Let d be the distance metric between an individual data point \(\vec {p}\) and a model shape X, then \(d(\vec {p},X)\) will be denoted:
$$\begin{aligned} d(\vec {p},X)=\min _{\vec {x} \in X}||\vec {x}-\vec {p}||. \end{aligned}$$
(7)
The closest point in X denoted \(\vec {y}\) such that \(d(\vec {p},\vec {y})=d(\vec {p},X)\). let Y be the resultant corresponding point set ( the set of all closest points), and let \(\mathcal {C}\) be the closest point operator, then
$$\begin{aligned} Y=\mathcal {C}(P,X). \end{aligned}$$
(8)
The least squares registration is computed as described:
$$\begin{aligned} (\vec {q},d)=\mathcal {Q}(P,Y). \end{aligned}$$
(9)
The positions of the data shape point set are then updated via \(P={ \vec{q} }(P)\).
Algorithm 3.1 ICP procedure
  1. 1.

    Given the point set P with \(N_p\) points \({\vec {p}}\) from the data shape and the model shape X.

     
  2. 2.
    The iteration is initialized by setting \(P_0=P,~\vec q_0=[1,0,0,0,0,0,0]^T\) and \(k=0\). The registration vectors are defined relative to the initial data set \(P_0\) so that the final registration represents the complete transformation. Steps (a)–(d) in the following are applied until convergence within a tolerance \(\tau \).
    1. (a)

      Compute the closest points: \(Y_k=\mathcal {C}(P_k,X)\), where \(\mathcal {C}\) denotes the closest point operator.

       
    2. (b)

      Compute the registration: \((\vec {q}_{k},d_{k})=\mathcal {Q}(P_{0},Y_{k}).\)

       
    3. (c)

      Apply the registration: \(P_{k+1}=\vec {q}_{k}(P_{0})\).

       
    4. (d)

      Terminate the iteration when the change in mean-square error falls below a preset positive threshold \(\tau \) (i.e. \(\Vert d_{k}-d_{k+1}\Vert <\tau \)), which specifies the desired precision of the registration, otherwise, set k = k+1, go to step (a).

       
     
It is worth noting that in Eq. (8\(\mathcal {C}\) is not a unique map from P to X, but this does not influence the algorithm. The ICP algorithm does not require a one-to-one correspondence between P and X. It was proved in Ref. [25] that the ICP algorithm always monotonically converged to a local minimum with respect to the mean square distance objective function. Our superpositioning algorithm also works well as demonstrated in all of our numerical experiments.

The combined procedure for pairwise and multiple structure superposition

The principal component analysis gives the principal-axes of each protein structure. The ICP algorithm is a powerful method for points registration. However, it is only converges to a local minimum value and is sensitive to the initial value. In the following, we introduce the combined procedure for the pairwise structure superposition in detail.

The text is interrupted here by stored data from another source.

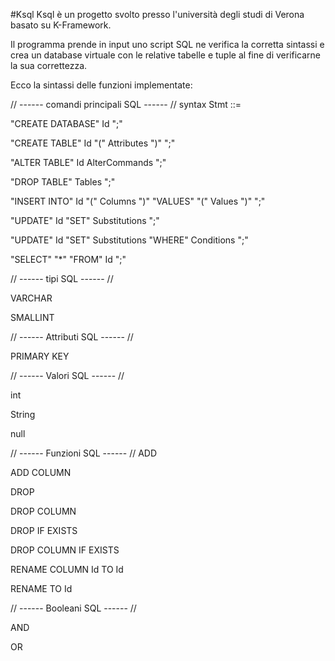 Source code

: #Ksql
Ksql è un progetto svolto presso l'università degli studi di Verona basato su K-Framework.

Il programma prende in input uno script SQL ne verifica la corretta sintassi e crea un database virtuale con le relative tabelle e tuple al fine di verificarne la sua correttezza.

Ecco la sintassi delle funzioni implementate:

// ------ comandi principali SQL ------ //
syntax Stmt ::=

"CREATE DATABASE" Id ";"

"CREATE TABLE" Id "(" Attributes ")" ";"

"ALTER TABLE" Id AlterCommands ";"

"DROP TABLE" Tables ";"

"INSERT INTO" Id "(" Columns ")" "VALUES" "(" Values ")" ";"

"UPDATE" Id "SET" Substitutions ";"

"UPDATE" Id "SET" Substitutions "WHERE" Conditions ";"

"SELECT" "*" "FROM" Id ";"


// ------ tipi SQL ------ //

VARCHAR

SMALLINT

// ------ Attributi SQL ------ //	

PRIMARY KEY

// ------ Valori SQL ------ //

int

String

null

// ------ Funzioni SQL ------ //
ADD

ADD COLUMN

DROP

DROP COLUMN

DROP IF EXISTS 

DROP COLUMN IF EXISTS

RENAME COLUMN Id TO Id

RENAME TO Id

// ------ Booleani SQL ------ //

AND

OR 


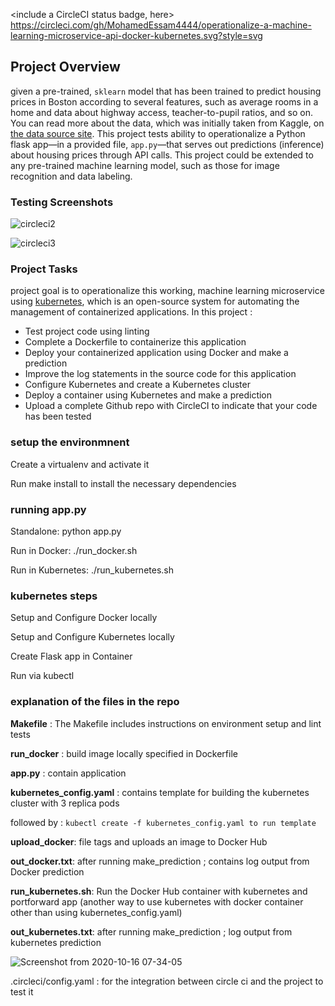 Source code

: <include a CircleCI status badge, here>
https://circleci.com/gh/MohamedEssam4444/operationalize-a-machine-learning-microservice-api-docker-kubernetes.svg?style=svg

## Project Overview

given a pre-trained, `sklearn` model that has been trained to predict housing prices in Boston according to several features, such as average rooms in a home and data about highway access, teacher-to-pupil ratios, and so on. You can read more about the data, which was initially taken from Kaggle, on [the data source site](https://www.kaggle.com/c/boston-housing). This project tests ability to operationalize a Python flask app—in a provided file, `app.py`—that serves out predictions (inference) about housing prices through API calls. This project could be extended to any pre-trained machine learning model, such as those for image recognition and data labeling.

### Testing Screenshots

![circleci2](https://user-images.githubusercontent.com/68178003/101932800-fe009c80-3be3-11eb-8fe2-07b096f43afb.png)

![circleci3](https://user-images.githubusercontent.com/68178003/101932816-01942380-3be4-11eb-87df-2ff132d59d06.png)

### Project Tasks

project goal is to operationalize this working, machine learning microservice using [kubernetes](https://kubernetes.io/), which is an open-source system for automating the management of containerized applications. In this project :
* Test project code using linting
* Complete a Dockerfile to containerize this application
* Deploy your containerized application using Docker and make a prediction
* Improve the log statements in the source code for this application
* Configure Kubernetes and create a Kubernetes cluster
* Deploy a container using Kubernetes and make a prediction
* Upload a complete Github repo with CircleCI to indicate that your code has been tested

### setup the environmnent

Create a virtualenv and activate it

Run make install to install the necessary dependencies

### running app.py

Standalone: python app.py

Run in Docker: ./run_docker.sh

Run in Kubernetes: ./run_kubernetes.sh

### kubernetes steps

Setup and Configure Docker locally

Setup and Configure Kubernetes locally

Create Flask app in Container

Run via kubectl

### explanation of the files in the repo 

**Makefile** : The Makefile includes instructions on environment setup and lint tests

**run_docker** : build image locally specified in Dockerfile

**app.py** : contain application

**kubernetes_config.yaml** : contains template for building the kubernetes cluster with 3 replica pods

followed by : `kubectl create -f kubernetes_config.yaml to run template`

**upload_docker**: file tags and uploads an image to Docker Hub

**out_docker.txt**: after running make_prediction ; contains log output from Docker prediction

**run_kubernetes.sh**: Run the Docker Hub container with kubernetes and portforward app (another way to use kubernetes with docker container other than using kubernetes_config.yaml)


**out_kubernetes.txt**: after running make_prediction ; log output from kubernetes prediction

![Screenshot from 2020-10-16 07-34-05](https://user-images.githubusercontent.com/68178003/96217510-07bea880-0f83-11eb-9a41-c1c6a2a69cce.png)

.circleci/config.yaml : for the integration between circle ci and the project to test it 
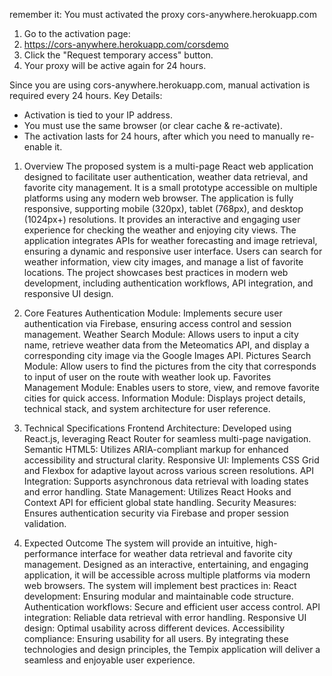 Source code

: remember it: You must activated the proxy     cors-anywhere.herokuapp.com

1. Go to the activation page:
2. https://cors-anywhere.herokuapp.com/corsdemo
3. Click the "Request temporary access" button.
4. Your proxy will be active again for 24 hours.


Since you are using cors-anywhere.herokuapp.com, manual activation is required every 24 hours.
Key Details:
- Activation is tied to your IP address.
- You must use the same browser (or clear cache & re-activate).
- The activation lasts for 24 hours, after which you need to manually re-enable it.




1. Overview
The proposed system is a multi-page React web application designed to facilitate user authentication, weather data retrieval, and favorite city management. It is a small prototype accessible on multiple platforms using any modern web browser. The application is fully responsive, supporting mobile (320px), tablet (768px), and desktop (1024px+) resolutions. It provides an interactive and engaging user experience for checking the weather and enjoying city views.
The application integrates APIs for weather forecasting and image retrieval, ensuring a dynamic and responsive user interface. Users can search for weather information, view city images, and manage a list of favorite locations. The project showcases best practices in modern web development, including authentication workflows, API integration, and responsive UI design.

2. Core Features
Authentication Module: Implements secure user authentication via Firebase, ensuring access control and session management.
Weather Search Module: Allows users to input a city name, retrieve weather data from the Meteomatics API, and display a corresponding city image via the Google Images API.
Pictures Search Module: Allow users to find the pictures from the city that corresponds to input of user on the route with weather look up.
Favorites Management Module: Enables users to store, view, and remove favorite cities for quick access.
Information Module: Displays project details, technical stack, and system architecture for user reference.

3. Technical Specifications
Frontend Architecture: Developed using React.js, leveraging React Router for seamless multi-page navigation.
Semantic HTML5: Utilizes ARIA-compliant markup for enhanced accessibility and structural clarity.
Responsive UI: Implements CSS Grid and Flexbox for adaptive layout across various screen resolutions.
API Integration: Supports asynchronous data retrieval with loading states and error handling.
State Management: Utilizes React Hooks and Context API for efficient global state handling.
Security Measures: Ensures authentication security via Firebase and proper session validation.

4. Expected Outcome
The system will provide an intuitive, high-performance interface for weather data retrieval and favorite city management. Designed as an interactive, entertaining, and engaging application, it will be accessible across multiple platforms via modern web browsers. The system will implement best practices in:
React development: Ensuring modular and maintainable code structure.
Authentication workflows: Secure and efficient user access control.
API integration: Reliable data retrieval with error handling.
Responsive UI design: Optimal usability across different devices.
Accessibility compliance: Ensuring usability for all users.
By integrating these technologies and design principles, the Tempix application will deliver a seamless and enjoyable user experience.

Data preprocessing is needed. We download proteins from the National Center for Biotechnology Information (NCBI) database or other database, and the format is Protein Data Bank (PDB). We extract 3-dimensional coordinate and put the data into txt format. The Matlab program runs on the system of windows7, with AMD Athlon(tm) P340 Dual-Core Processor.

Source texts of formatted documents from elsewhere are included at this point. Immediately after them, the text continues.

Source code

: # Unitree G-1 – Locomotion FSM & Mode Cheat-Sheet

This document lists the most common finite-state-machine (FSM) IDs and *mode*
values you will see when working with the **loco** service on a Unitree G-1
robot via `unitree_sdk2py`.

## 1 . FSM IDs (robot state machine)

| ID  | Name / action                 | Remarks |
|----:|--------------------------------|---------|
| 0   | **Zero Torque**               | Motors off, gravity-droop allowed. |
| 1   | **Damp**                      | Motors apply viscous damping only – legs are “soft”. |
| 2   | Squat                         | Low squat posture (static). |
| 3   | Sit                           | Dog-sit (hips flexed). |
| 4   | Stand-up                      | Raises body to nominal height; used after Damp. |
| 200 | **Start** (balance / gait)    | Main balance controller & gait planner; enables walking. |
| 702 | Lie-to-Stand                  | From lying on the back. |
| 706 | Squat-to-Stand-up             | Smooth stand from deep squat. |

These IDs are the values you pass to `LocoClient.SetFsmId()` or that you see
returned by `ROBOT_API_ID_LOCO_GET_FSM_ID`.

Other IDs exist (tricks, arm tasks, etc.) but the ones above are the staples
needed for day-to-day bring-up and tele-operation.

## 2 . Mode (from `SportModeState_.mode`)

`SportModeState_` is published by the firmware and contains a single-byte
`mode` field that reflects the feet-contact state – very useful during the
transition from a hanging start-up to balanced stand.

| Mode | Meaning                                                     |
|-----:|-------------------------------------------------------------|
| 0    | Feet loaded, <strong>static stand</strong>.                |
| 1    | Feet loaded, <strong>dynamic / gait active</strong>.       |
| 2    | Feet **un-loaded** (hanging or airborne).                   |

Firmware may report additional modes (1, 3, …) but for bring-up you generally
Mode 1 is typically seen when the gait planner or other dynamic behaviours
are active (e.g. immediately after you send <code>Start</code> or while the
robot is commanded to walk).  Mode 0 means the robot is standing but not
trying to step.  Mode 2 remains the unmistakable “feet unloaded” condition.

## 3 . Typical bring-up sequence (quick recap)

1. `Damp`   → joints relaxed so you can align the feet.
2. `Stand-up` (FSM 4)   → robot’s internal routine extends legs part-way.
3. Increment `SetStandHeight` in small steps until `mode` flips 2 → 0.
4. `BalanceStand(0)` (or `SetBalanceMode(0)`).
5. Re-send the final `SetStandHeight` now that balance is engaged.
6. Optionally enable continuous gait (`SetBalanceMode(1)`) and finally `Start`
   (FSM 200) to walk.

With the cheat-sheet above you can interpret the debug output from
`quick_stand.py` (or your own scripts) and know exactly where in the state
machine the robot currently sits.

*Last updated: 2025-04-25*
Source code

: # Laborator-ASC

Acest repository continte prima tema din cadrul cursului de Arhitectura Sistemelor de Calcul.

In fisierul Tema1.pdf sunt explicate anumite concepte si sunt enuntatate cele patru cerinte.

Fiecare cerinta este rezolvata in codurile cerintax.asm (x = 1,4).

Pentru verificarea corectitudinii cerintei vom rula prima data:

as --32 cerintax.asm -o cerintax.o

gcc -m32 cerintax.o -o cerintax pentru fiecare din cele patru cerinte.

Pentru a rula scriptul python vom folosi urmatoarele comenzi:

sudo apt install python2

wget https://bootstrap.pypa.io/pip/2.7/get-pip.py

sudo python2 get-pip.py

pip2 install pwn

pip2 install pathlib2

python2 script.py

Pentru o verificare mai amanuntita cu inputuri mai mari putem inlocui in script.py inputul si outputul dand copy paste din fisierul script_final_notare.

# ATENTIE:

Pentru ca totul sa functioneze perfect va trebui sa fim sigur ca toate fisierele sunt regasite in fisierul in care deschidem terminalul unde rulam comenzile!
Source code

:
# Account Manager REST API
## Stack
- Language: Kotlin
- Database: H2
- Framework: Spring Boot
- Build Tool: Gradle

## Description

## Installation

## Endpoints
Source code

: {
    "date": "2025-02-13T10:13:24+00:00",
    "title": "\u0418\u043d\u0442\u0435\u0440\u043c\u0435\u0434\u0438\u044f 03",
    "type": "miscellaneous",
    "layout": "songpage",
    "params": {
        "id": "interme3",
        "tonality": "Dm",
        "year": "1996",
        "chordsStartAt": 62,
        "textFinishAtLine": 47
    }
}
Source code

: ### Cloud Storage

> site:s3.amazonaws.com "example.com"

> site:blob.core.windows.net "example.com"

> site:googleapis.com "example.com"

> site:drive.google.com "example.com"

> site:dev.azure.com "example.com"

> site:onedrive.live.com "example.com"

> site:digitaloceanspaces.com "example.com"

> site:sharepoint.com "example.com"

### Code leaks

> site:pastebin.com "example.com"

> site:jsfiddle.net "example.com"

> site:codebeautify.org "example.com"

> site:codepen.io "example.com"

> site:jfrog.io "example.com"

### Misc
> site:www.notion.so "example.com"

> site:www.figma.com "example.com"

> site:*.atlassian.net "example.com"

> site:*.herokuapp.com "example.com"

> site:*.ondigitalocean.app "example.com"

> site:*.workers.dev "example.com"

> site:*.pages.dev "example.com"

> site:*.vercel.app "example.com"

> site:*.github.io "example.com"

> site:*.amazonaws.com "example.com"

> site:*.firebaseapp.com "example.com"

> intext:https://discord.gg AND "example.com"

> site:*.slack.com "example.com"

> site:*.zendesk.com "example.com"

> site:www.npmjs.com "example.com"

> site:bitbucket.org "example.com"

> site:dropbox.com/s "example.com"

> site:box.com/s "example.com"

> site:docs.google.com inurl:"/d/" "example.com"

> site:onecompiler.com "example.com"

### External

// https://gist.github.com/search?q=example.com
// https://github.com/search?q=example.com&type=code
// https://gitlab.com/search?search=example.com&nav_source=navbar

Algorithm 3.2 Pairwise structure superposition
  1. 1.

    Input the proteins structure data \(P_a\), \(P_b\), set initial value k = 1.

     
  2. 2.

    Employ principal component analysis to find the principal components. For each of the two proteins \(P_a\) and \(P_b\), the eigenvectors and eigenvalues is calculated (\(u_1, u_2, u_3\) for \(P_a\) and \(v_1, v_2, v_3\) for \(P_b\)), and the geometric center is determined.

     
  3. 3.

    The protein \(P_b\) is rotated. The rotating axis goes through O (0, 0, 0) (geometric center) and parallels to the vector v (here, v is \(v_1\) or \(v_1\underline{+}v_2\) or \(v_1\underline{+}v_3\)). The interval degree is set to \(10^{\circ }\).

     
  4. 4.

    For each rotated position of \(P_b\), the eigenvectors and eigenvalues is calculated again. The principal-axes of the new \(P_b\) and \(P_a\) is aligned using least square method.

     
  5. 5.

    The ICP algorithm is applied.

     
  6. 6.

    If RMSD \(<c\) (e.g., \(c=1.5\)) or number of iterations exceeds certain times, output the cumulative rotation matrix and translation vector, break; Else, go back to 3.

     
  7. 7.

    If RMSD \(>c\), (e.g., \(c=1.5\)) for the whole circle. Then we choose the smallest RMSD case, and output the rotation matrix and translation vector.

     
The multiple structures superposition algorithm is a natural extension of that for pairwise structure superposition. We first suggest to use the one with the median length of structure chains as the template protein. The key idea is applying pairwise structure superposition to calculate the superposition between the remaining proteins and the template protein. For example, there are three proteins X, Y, Z to be superimposed, and assuming protein X is the middle protein (model protein), then, Y is superimposed on structure X, Z is also superimposed on structure X.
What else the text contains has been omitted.